What to do: Retype the lines below exactly, but only those from the line that has "9. Deployment on Vercel" through the line that has "1. BRMCDB - Event/Weather". Omit every picture.

Source data: Begin

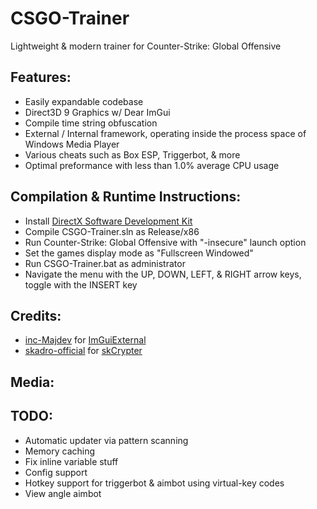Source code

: # CSGO-Trainer
Lightweight & modern trainer for Counter-Strike: Global Offensive

## Features:
* Easily expandable codebase
* Direct3D 9 Graphics w/ Dear ImGui
* Compile time string obfuscation
* External / Internal framework, operating inside the process space of Windows Media Player
* Various cheats such as Box ESP, Triggerbot, & more
* Optimal preformance with less than 1.0% average CPU usage

## Compilation & Runtime Instructions:
* Install [DirectX Software Development Kit](https://www.microsoft.com/en-us/download/confirmation.aspx?id=6812)
* Compile CSGO-Trainer.sln as Release/x86
* Run Counter-Strike: Global Offensive with "-insecure" launch option
* Set the games display mode as "Fullscreen Windowed"
* Run CSGO-Trainer.bat as administrator
* Navigate the menu with the UP, DOWN, LEFT, & RIGHT arrow keys, toggle with the INSERT key

## Credits:
* [inc-Majdev](https://github.com/inc-Majdev) for [ImGuiExternal](https://www.unknowncheats.me/forum/d3d-tutorials-and-source/457308-imgui-external.html)
* [skadro-official](https://github.com/skadro-official) for [skCrypter](https://github.com/skadro-official/skCrypter)

## Media:

## TODO:
* Automatic updater via pattern scanning
* Memory caching
* Fix inline variable stuff
* Config support
* Hotkey support for triggerbot & aimbot using virtual-key codes
* View angle aimbot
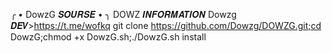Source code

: ╭ • DowzG 𝑺𝑶𝑼𝑹𝑺𝑬 • ╮
DOWZ 𝑰𝑵𝑭𝑶𝑹𝑴𝑨𝑻𝑰𝑶𝑵
Dowzg 𝑫𝑬𝑽>https://t.me/wofkq
git clone https://github.com/Dowzg/DOWZG.git;cd DowzG;chmod +x DowzG.sh;./DowzG.sh install
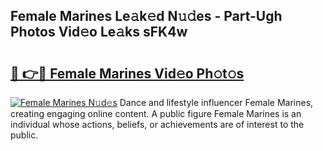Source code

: ## Female Marines Le𝚊k𝚎d N𝚞𝚍es - Part-Ugh Photos Vid𝚎o Le𝚊ks sFK4w

# <h2><a href="http://fbeakv.evod.top/?m=Female+Marines">🔗 👉🔴 Female Marines Vid𝚎o Ph𝚘t𝚘s</a></h2>

[![Female Marines N𝚞d𝚎s](https://i.imgur.com/8V9OHl7.gif)](http://fbeakv.evod.top/?m=Female+Marines)
Dance and lifestyle influencer Female Marines, creating engaging online content. A public figure Female Marines is an individual whose actions, beliefs, or achievements are of interest to the public. 
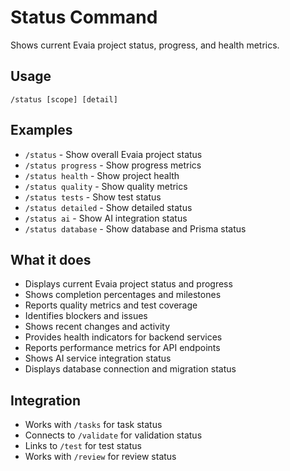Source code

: # Status Command

Shows current Evaia project status, progress, and health metrics.

## Usage
`/status [scope] [detail]`

## Examples
- `/status` - Show overall Evaia project status
- `/status progress` - Show progress metrics
- `/status health` - Show project health
- `/status quality` - Show quality metrics
- `/status tests` - Show test status
- `/status detailed` - Show detailed status
- `/status ai` - Show AI integration status
- `/status database` - Show database and Prisma status

## What it does
- Displays current Evaia project status and progress
- Shows completion percentages and milestones
- Reports quality metrics and test coverage
- Identifies blockers and issues
- Shows recent changes and activity
- Provides health indicators for backend services
- Reports performance metrics for API endpoints
- Shows AI service integration status
- Displays database connection and migration status

## Integration
- Works with `/tasks` for task status
- Connects to `/validate` for validation status
- Links to `/test` for test status
- Works with `/review` for review status
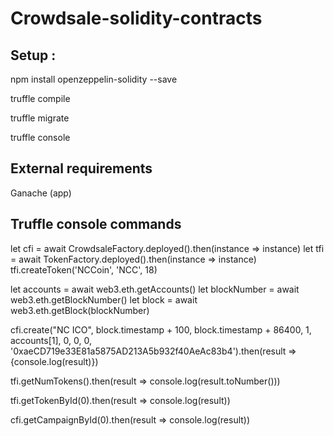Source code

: # Crowdsale-solidity-contracts

## Setup :

npm install openzeppelin-solidity --save

truffle compile

truffle migrate

truffle console

## External requirements
Ganache (app)

## Truffle console commands

let cfi = await CrowdsaleFactory.deployed().then(instance => instance)
let tfi = await TokenFactory.deployed().then(instance => instance)
tfi.createToken('NCCoin', 'NCC', 18)

let accounts = await web3.eth.getAccounts()
let blockNumber = await web3.eth.getBlockNumber()
let block = await web3.eth.getBlock(blockNumber)


cfi.create("NC ICO", block.timestamp + 100, block.timestamp + 86400, 1, accounts[1], 0, 0, 0, '0xaeCD719e33E81a5875AD213A5b932f40AeAc83b4').then(result => {console.log(result)})

tfi.getNumTokens().then(result => console.log(result.toNumber()))

tfi.getTokenById(0).then(result => console.log(result))

cfi.getCampaignById(0).then(result => console.log(result))
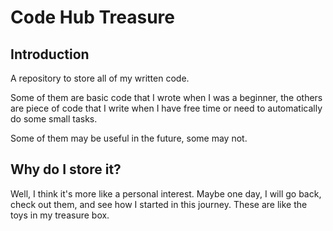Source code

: # Code Hub Treasure

## Introduction
A repository to store all of my written code. 

Some of them are basic code that I wrote when I was a beginner, the others are piece of code that I write when I have free time or need to automatically do some small tasks. 

Some of them may be useful in the future, some may not. 

## Why do I store it?
Well, I think it's more like a personal interest. Maybe one day, I will go back, check out them, and see how I started in this journey. These are like the toys in my treasure box.
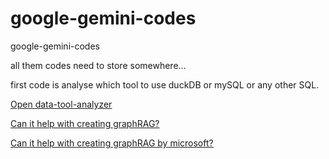 # google-gemini-codes
google-gemini-codes


all them codes need to store somewhere...

first code is analyse which tool to use duckDB or mySQL or any other SQL.

[Open data-tool-analyzer](https://kairin.github.io/google-gemini-codes/data-tool-analyzer/)

[Can it help with creating graphRAG?](https://kairin.github.io/google-gemini-codes/data-tool-analyzer/graphrag.html)

[Can it help with creating graphRAG by microsoft?](https://github.com/microsoft/graphrag)
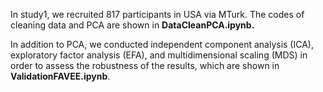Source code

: In study1, we recruited 817 participants in USA via MTurk. The codes of cleaning data and PCA are shown in __DataCleanPCA.ipynb.__  

In addition to PCA, we conducted independent component analysis (ICA), exploratory factor analysis (EFA), and multidimensional scaling (MDS) in order to assess the robustness of the results, which are shown in __ValidationFAVEE.ipynb__.
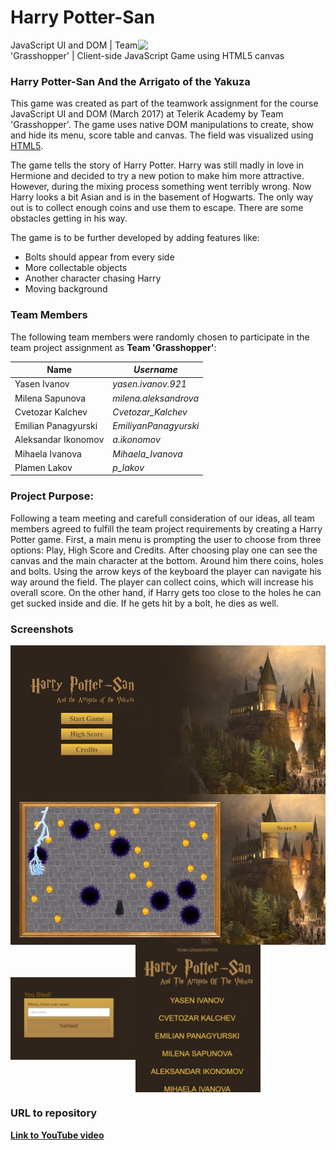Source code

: # Harry Potter-San
  
<img src="https://s-media-cache-ak0.pinimg.com/564x/32/6b/12/326b129b23d6e4427281a8a8d10e35db.jpg" width="300px" align="right">
JavaScript UI and DOM | Team 'Grasshopper' |  Client-side JavaScript Game using HTML5 canvas

### Harry Potter-San And the Arrigato of the Yakuza
This game was created as part of the teamwork assignment for the course JavaScript UI and DOM  (March 2017) at Telerik Academy by Team 'Grasshopper'. The game uses native DOM manipulations to create, show and hide its menu, score table and canvas. The field was visualized using [HTML5](https://developer.mozilla.org/en-US/docs/Web/API/Canvas_API). 

The game tells the story of Harry Potter. Harry was still madly in love in Hermione and decided to try a new potion to make him more attractive. However, during the mixing process something went terribly wrong. Now Harry looks a bit Asian and is in the basement of Hogwarts. The only way out is to collect enough coins and use them to escape. There are some obstacles getting in his way. 

The game is to be further developed by adding features like:
* Bolts should appear from every side
* More collectable objects
* Another character chasing Harry 
* Moving background

### Team Members
The following team members were randomly chosen to participate in the team project assignment as **Team 'Grasshopper'**:


| Name                | *Username*           |
| --------------------| ---------------------|
| Yasen Ivanov        | *yasen.ivanov.921*   |
| Milena Sapunova     | *milena.aleksandrova*|
| Cvetozar Kalchev    | *Cvetozar_Kalchev*   |
| Emilian Panagyurski | *EmiliyanPanagyurski*|
| Aleksandar Ikonomov | *a.ikonomov*         |
| Mihaela Ivanova     | *Mihaela_Ivanova*    |
| Plamen Lakov        | *p_lakov*            |

### Project Purpose:
Following a team meeting and carefull consideration of our ideas, all team members agreed to fulfill the team project requirements by creating a Harry Potter game. First, a main menu is prompting the user to choose from three options: Play, High Score and Credits. After choosing play one can see the canvas and the main character at the bottom. Around him there coins, holes and bolts. Using the arrow keys of the keyboard the player can navigate his way around the field. The player can collect coins, which will increase his overall score. On the other hand, if Harry gets too close to the holes he can get sucked inside and die. If he gets hit by a bolt, he dies as well. 

### Screenshots		   
<img align="center" src="imgs/screenshots/Menu.JPG">
<img align="center" src="imgs/screenshots/Field.JPG"> 
<img align="center" src="imgs/screenshots/NameScore.JPG" width="200px" align="right"><img align="center" src="imgs/screenshots/Credits.JPG" width="200px" align="right"> 
 
### URL to repository
[**Link to YouTube video**](https://www.youtube.com/watch?v=8CXwSBUuxxY&feature=youtu.be)
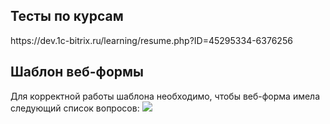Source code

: <h2>Тесты по курсам</h2>
https://dev.1c-bitrix.ru/learning/resume.php?ID=45295334-6376256
<h2>Шаблон веб-формы</h2>
Для корректной работы шаблона необходимо, чтобы веб-форма имела следующий список вопросов:
<img src = "https://user-images.githubusercontent.com/98646246/176922009-6b3da2d0-f4e5-48fd-8b9f-bc49b6cb7497.png">
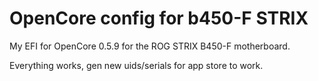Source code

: # OpenCore config for b450-F STRIX
My EFI for OpenCore 0.5.9 for the ROG STRIX B450-F motherboard. 

Everything works, gen new uids/serials for app store to work.
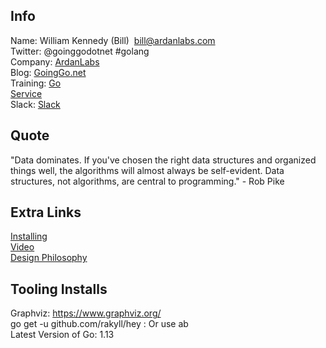## Info  
Name:     William Kennedy (Bill)  bill@ardanlabs.com  
Twitter:  @goinggodotnet #golang  
Company:  [ArdanLabs](https://www.ardanlabs.com)  
Blog:     [GoingGo.net](https://www.ardanlabs.com/blog)  
Training: [Go](http://github.com/ardanlabs/gotraining)  
          [Service](http://github.com/ardanlabs/service)  
Slack:    [Slack](https://invite.slack.golangbridge.org)  

## Quote  
"Data dominates. If you've chosen the right data structures and organized things well, the algorithms will almost always be self-evident. Data structures, not algorithms, are central to programming." - Rob Pike

## Extra Links  
[Installing](https://www.ardanlabs.com/blog/2016/05/installing-go-and-your-workspace.html)  
[Video](http://education.ardanlabs.com)  
[Design Philosophy](https://github.com/ardanlabs/gotraining/tree/master/topics/go#design-guidelines)

## Tooling Installs
Graphviz: https://www.graphviz.org/  
go get -u github.com/rakyll/hey   : Or use ab  
Latest Version of Go: 1.13   
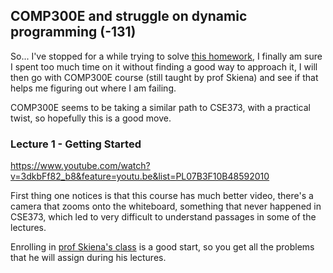## COMP300E and struggle on dynamic programming (-131)

So... I've stopped for a while trying to solve [this homework](https://www3.cs.stonybrook.edu/~skiena/373/hw/hw4.pdf),
I finally am sure I spent too much time on it without finding a good way to approach it, I will then
go with COMP300E course (still taught by prof Skiena) and see if that helps me figuring out where I am failing.

COMP300E seems to be taking a similar path to CSE373, with a practical twist, so hopefully this is a good move.

### Lecture 1 - Getting Started

https://www.youtube.com/watch?v=3dkbFf82_b8&feature=youtu.be&list=PL07B3F10B48592010

First thing one notices is that this course has much better video, there's a camera that zooms
onto the whiteboard, something that never happened in CSE373, which led to very difficult to understand 
passages in some of the lectures.

Enrolling in [prof Skiena's class](http://www.programming-challenges.com/pg.php?page=classroominfo&classid=812) is a good start, so you get all the problems that
he will assign during his lectures.
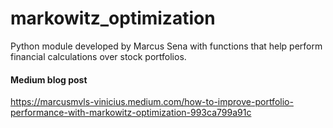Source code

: # markowitz_optimization
Python module developed by Marcus Sena with functions that help perform financial calculations over stock portfolios.

#### Medium blog post
https://marcusmvls-vinicius.medium.com/how-to-improve-portfolio-performance-with-markowitz-optimization-993ca799a91c
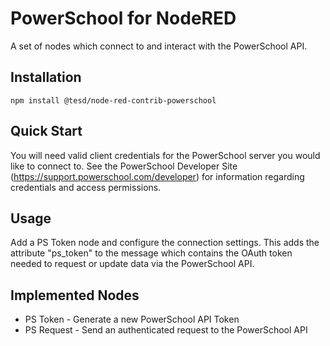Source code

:# PowerSchool for NodeRED

A set of nodes which connect to and interact with the PowerSchool API.

## Installation

`npm install @tesd/node-red-contrib-powerschool`

## Quick Start

You will need valid client credentials for the PowerSchool server you would like to connect to. See the PowerSchool Developer Site (https://support.powerschool.com/developer) for information regarding credentials and access permissions.

## Usage

Add a PS Token node and configure the connection settings. This adds the attribute "ps_token" to the message which contains the OAuth token needed to request or update data via the PowerSchool API.

## Implemented Nodes

* PS Token - Generate a new PowerSchool API Token
* PS Request - Send an authenticated request to the PowerSchool API
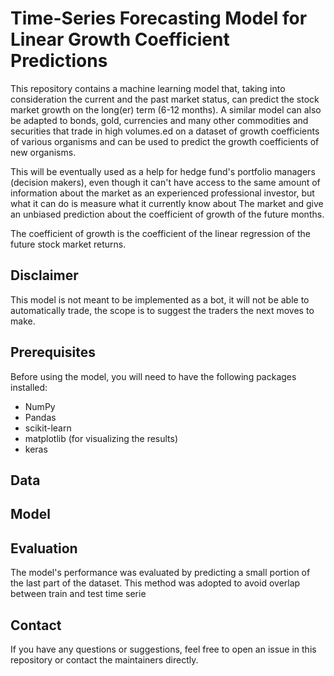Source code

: # Time-Series Forecasting Model for Linear Growth Coefficient Predictions



This repository contains a machine learning model that, taking into consideration the current and the past market status, can predict the stock market growth on the long(er) term (6-12 months). A similar model can also be adapted to bonds, gold, currencies and many other commodities and securities that trade in high volumes.ed on a dataset of growth coefficients of various organisms and can be used to predict the growth coefficients of new organisms.

This will be eventually used as a help for hedge fund's portfolio managers (decision makers), even though it can't have access to the same amount of information about the market as an experienced professional investor, but what it can do is measure what it currently know about
The market and give an unbiased prediction about the coefficient of growth of the future months.

The coefficient of growth is the coefficient of the linear regression of the future stock market returns.

## Disclaimer
This model is not meant to be implemented as a bot, it will not be able to automatically trade, the scope is to suggest the traders the next moves to make.

## Prerequisites
Before using the model, you will need to have the following packages installed:

* NumPy
* Pandas
* scikit-learn
* matplotlib (for visualizing the results)
* keras

## Data

## Model

## Evaluation
The model's performance was evaluated by predicting a small portion of the last part of the dataset.
This method was adopted to avoid overlap between train and test time serie

## Contact
If you have any questions or suggestions, feel free to open an issue in this repository or contact the maintainers directly.
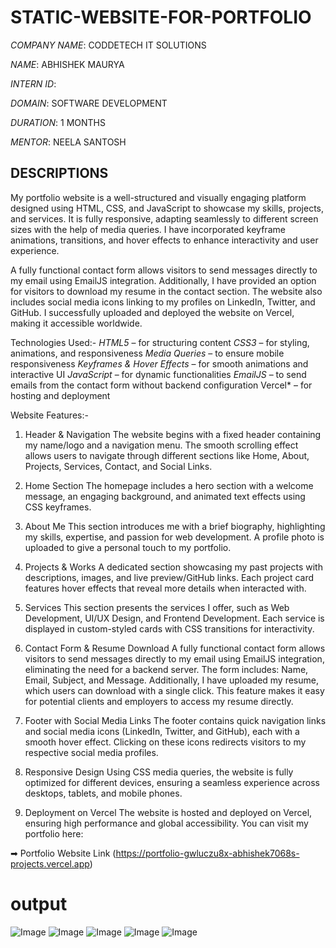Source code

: # STATIC-WEBSITE-FOR-PORTFOLIO

*COMPANY NAME*: CODDETECH IT SOLUTIONS

*NAME*: ABHISHEK MAURYA

*INTERN ID*: 

*DOMAIN*: SOFTWARE DEVELOPMENT

*DURATION*: 1 MONTHS

*MENTOR*: NEELA SANTOSH

## DESCRIPTIONS
My portfolio website is a well-structured and visually engaging platform designed using HTML, CSS, and JavaScript to showcase my skills, projects, and services. It is fully responsive, adapting seamlessly to different screen sizes with the help of media queries. I have incorporated keyframe animations, transitions, and hover effects to enhance interactivity and user experience.

A fully functional contact form allows visitors to send messages directly to my email using EmailJS integration. Additionally, I have provided an option for visitors to download my resume in the contact section. The website also includes social media icons linking to my profiles on LinkedIn, Twitter, and GitHub. I successfully uploaded and deployed the website on Vercel, making it accessible worldwide.

Technologies Used:- 
  *HTML5* – for structuring content
  *CSS3* – for styling, animations, and responsiveness
  *Media Queries* – to ensure mobile responsiveness
  *Keyframes & Hover Effects* – for smooth animations and interactive UI
  *JavaScript* – for dynamic functionalities
  *EmailJS* – to send emails from the contact form without backend configuration
  Vercel* – for hosting and deployment
  
Website Features:-
1. Header & Navigation
  The website begins with a fixed header containing my name/logo and a navigation menu. The smooth scrolling effect allows users to navigate through different        sections like Home, About, Projects, Services, Contact, and Social Links.

2. Home Section
  The homepage includes a hero section with a welcome message, an engaging background, and animated text effects using CSS keyframes.

3. About Me
  This section introduces me with a brief biography, highlighting my skills, expertise, and passion for web development. A profile photo is uploaded to give a        personal touch to my portfolio.

4. Projects & Works
  A dedicated section showcasing my past projects with descriptions, images, and live preview/GitHub links. Each project card features hover effects that reveal      more details when interacted with.

5. Services
  This section presents the services I offer, such as Web Development, UI/UX Design, and Frontend Development. Each service is displayed in custom-styled cards       with CSS transitions for interactivity.

6. Contact Form & Resume Download
  A fully functional contact form allows visitors to send messages directly to my email using EmailJS integration, eliminating the need for a backend server. The     form includes: Name, Email, Subject, and Message. Additionally, I have uploaded my resume, which users can download with a single click. This feature makes it 
  easy for potential clients and employers to access my resume directly.

7. Footer with Social Media Links
  The footer contains quick navigation links and social media icons (LinkedIn, Twitter, and GitHub), each with a smooth hover effect. Clicking on these icons         redirects visitors to my respective social media profiles.

8. Responsive Design
  Using CSS media queries, the website is fully optimized for different devices, ensuring a seamless experience across desktops, tablets, and mobile phones.

9. Deployment on Vercel
  The website is hosted and deployed on Vercel, ensuring high performance and global accessibility. You can visit my portfolio here:

➡ Portfolio Website Link (https://portfolio-gwluczu8x-abhishek7068s-projects.vercel.app)

# output

![Image](https://github.com/user-attachments/assets/d89549ac-4cd4-4afa-8649-25da2b604ec9)
![Image](https://github.com/user-attachments/assets/83466b56-28e7-466d-a852-a3d0baa1f92e)
![Image](https://github.com/user-attachments/assets/7bdbf9fa-286e-45d2-9590-625cdff8168d)
![Image](https://github.com/user-attachments/assets/0352b5a6-e690-4e6d-bd28-ca361b45c0f9)
![Image](https://github.com/user-attachments/assets/52183650-14a2-46ae-9986-813255b744e4)

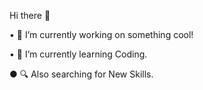 Hi there 👋

• 🔭 I’m currently working on something cool!

• 🌱 I’m currently learning Coding.

● 🔍 Also searching for New Skills.
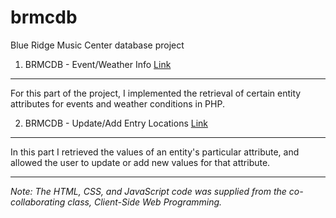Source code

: # brmcdb
Blue Ridge Music Center database project

1. BRMCDB - Event/Weather Info   [Link](http://student.cs.appstate.edu/aliceami/cs3430/marathon/Lap6/event_info.php "Event Info Page")
------------------------------
For this part of the project, I implemented the retrieval of certain entity attributes for events and weather conditions in   PHP. 
    
2. BRMCDB -  Update/Add Entry Locations   [Link](http://student.cs.appstate.edu/aliceami/cs3430/marathon/Lap7/update_entry.php?entry_location_1=Bridge+Gate&entry_location_2=Hill+Gate&entry_location_3=Rock+Gate&entry_location_4=Water+Gate&entry_location_5=Fire+Gate "Update Entry Locations Page")
---------------------------------------
In this part I retrieved the values of an entity's particular attribute, and allowed the user to update or add new values for that attribute. 



---
*Note: The HTML, CSS, and JavaScript code was supplied from the co-collaborating class, Client-Side Web Programming.*
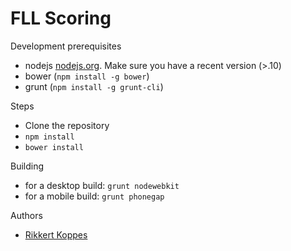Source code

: FLL Scoring
=============

Development prerequisites

- nodejs [nodejs.org](http://nodejs.org). Make sure you have a recent version (>.10)
- bower (`npm install -g bower`)
- grunt (`npm install -g grunt-cli`)

Steps

- Clone the repository
- `npm install`
- `bower install`

Building

- for a desktop build: `grunt nodewebkit`
- for a mobile build: `grunt phonegap`

Authors

- [Rikkert Koppes](rikkert@rikkertkoppes.com)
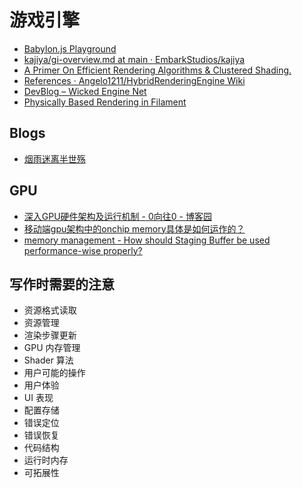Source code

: # 游戏引擎

* [Babylon.js Playground](https://www.babylonjs-playground.com/#L42J82)
* [kajiya/gi-overview.md at main · EmbarkStudios/kajiya](https://github.com/EmbarkStudios/kajiya/blob/main/docs/gi-overview.md)
* [A Primer On Efficient Rendering Algorithms &amp; Clustered Shading.](http://www.aortiz.me/2018/12/21/CG.html#part-1)
* [References · Angelo1211/HybridRenderingEngine Wiki](https://github.com/Angelo1211/HybridRenderingEngine/wiki/References#23-gpu-architecture)
* [DevBlog – Wicked Engine Net](https://wickedengine.net/category/devblog/page/2/)
* [Physically Based Rendering in Filament](https://google.github.io/filament/Filament.html#overview/physicallybasedrendering)

## Blogs

* [烟雨迷离半世殇](https://www.lfzxb.top/)

## GPU

* [深入GPU硬件架构及运行机制 - 0向往0 - 博客园](https://www.cnblogs.com/timlly/p/11471507.html#11-为何要了解gpu)
* [移动端gpu架构中的onchip memory具体是如何运作的？](https://www.zhihu.com/question/499462755/answer/2237765936)
* [memory management - How should Staging Buffer be used performance-wise properly? ](https://stackoverflow.com/questions/64887813/how-should-staging-buffer-be-used-performance-wise-properly)

## 写作时需要的注意
* 资源格式读取
* 资源管理
* 渲染步骤更新
* GPU 内存管理
* Shader 算法
* 用户可能的操作
* 用户体验
* UI 表现
* 配置存储
* 错误定位
* 错误恢复
* 代码结构
* 运行时内存
* 可拓展性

Source data: End

Output:
9. Deployment on Vercel
  The website is hosted and deployed on Vercel, ensuring high performance and global accessibility. You can visit my portfolio here:

➡ Portfolio Website Link (https://portfolio-gwluczu8x-abhishek7068s-projects.vercel.app)

# output

![Image](https://github.com/user-attachments/assets/d89549ac-4cd4-4afa-8649-25da2b604ec9)
![Image](https://github.com/user-attachments/assets/83466b56-28e7-466d-a852-a3d0baa1f92e)
![Image](https://github.com/user-attachments/assets/7bdbf9fa-286e-45d2-9590-625cdff8168d)
![Image](https://github.com/user-attachments/assets/0352b5a6-e690-4e6d-bd28-ca361b45c0f9)
![Image](https://github.com/user-attachments/assets/52183650-14a2-46ae-9986-813255b744e4)

 Hi there 👋

• 🔭 I’m currently working on something cool!

• 🌱 I’m currently learning Coding.

● 🔍 Also searching for New Skills.
Source code

: # brmcdb
Blue Ridge Music Center database project

1. BRMCDB - Event/Weather Info   [Link](http://student.cs.appstate.edu/aliceami/cs3430/marathon/Lap6/event_info.php "Event Info Page")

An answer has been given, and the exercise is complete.